• **Required work**: For the word "make", count the lines in the records below that include it and give only that number.

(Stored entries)
"""

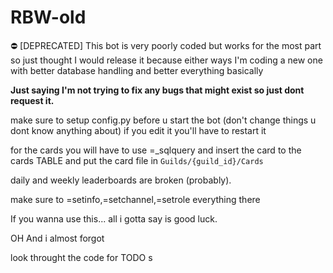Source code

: # RBW-old
:no_entry: [DEPRECATED]
This bot is very poorly coded but works for the most part so just thought I would release it because either ways I'm coding a new one with better database handling and better everything basically

**Just saying I'm not trying to fix any bugs that might exist so just dont request it.**

make sure to setup config.py before u start the bot (don't change things u dont know anything about)
if you edit it you'll have to restart it

for the cards you will have to use =_sqlquery and insert the card to the cards TABLE and put the card file in `Guilds/{guild_id}/Cards`

daily and weekly leaderboards are broken (probably).

make sure to =setinfo,=setchannel,=setrole everything there

If you wanna use this... all i gotta say is good luck.

OH And i almost forgot

look throught the code for TODO s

"""

• **Response**: 2